═══ Exercise inputs
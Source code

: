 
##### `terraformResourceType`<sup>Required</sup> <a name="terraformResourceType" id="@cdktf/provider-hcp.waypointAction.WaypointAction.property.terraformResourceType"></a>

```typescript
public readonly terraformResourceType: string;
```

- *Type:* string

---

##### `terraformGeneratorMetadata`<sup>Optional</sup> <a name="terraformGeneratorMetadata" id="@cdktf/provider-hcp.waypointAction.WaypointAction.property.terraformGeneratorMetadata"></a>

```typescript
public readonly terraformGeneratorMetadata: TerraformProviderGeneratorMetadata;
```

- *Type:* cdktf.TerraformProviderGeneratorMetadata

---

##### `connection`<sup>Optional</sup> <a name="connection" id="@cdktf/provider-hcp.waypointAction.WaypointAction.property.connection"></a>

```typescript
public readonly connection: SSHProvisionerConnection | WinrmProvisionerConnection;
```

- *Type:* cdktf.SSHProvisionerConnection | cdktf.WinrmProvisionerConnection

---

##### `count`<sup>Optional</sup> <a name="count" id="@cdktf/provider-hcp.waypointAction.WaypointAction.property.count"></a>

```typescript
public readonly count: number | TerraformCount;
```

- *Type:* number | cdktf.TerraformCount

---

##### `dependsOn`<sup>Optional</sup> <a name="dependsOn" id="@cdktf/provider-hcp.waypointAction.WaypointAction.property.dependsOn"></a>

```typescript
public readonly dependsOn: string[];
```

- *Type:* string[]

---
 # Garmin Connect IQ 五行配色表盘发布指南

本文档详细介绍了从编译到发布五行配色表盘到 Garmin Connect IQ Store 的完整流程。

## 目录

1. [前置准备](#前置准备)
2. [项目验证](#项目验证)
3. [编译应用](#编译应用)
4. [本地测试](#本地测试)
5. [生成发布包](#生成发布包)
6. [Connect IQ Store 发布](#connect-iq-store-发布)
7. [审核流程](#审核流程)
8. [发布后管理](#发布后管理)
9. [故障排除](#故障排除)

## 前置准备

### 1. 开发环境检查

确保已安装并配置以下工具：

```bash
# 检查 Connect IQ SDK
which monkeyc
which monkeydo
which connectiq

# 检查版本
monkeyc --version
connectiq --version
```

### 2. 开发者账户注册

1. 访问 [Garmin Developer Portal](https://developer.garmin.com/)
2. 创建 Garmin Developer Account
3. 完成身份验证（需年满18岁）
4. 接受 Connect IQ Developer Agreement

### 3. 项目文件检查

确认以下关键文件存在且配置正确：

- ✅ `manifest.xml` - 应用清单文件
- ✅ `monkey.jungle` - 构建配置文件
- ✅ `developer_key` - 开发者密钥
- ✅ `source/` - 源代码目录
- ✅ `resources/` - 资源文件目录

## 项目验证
══════
▶ What you are asked to do:
The only acceptable answer is a number: how many lines in the data above hold the word "Garmin".

▶ Task output:
4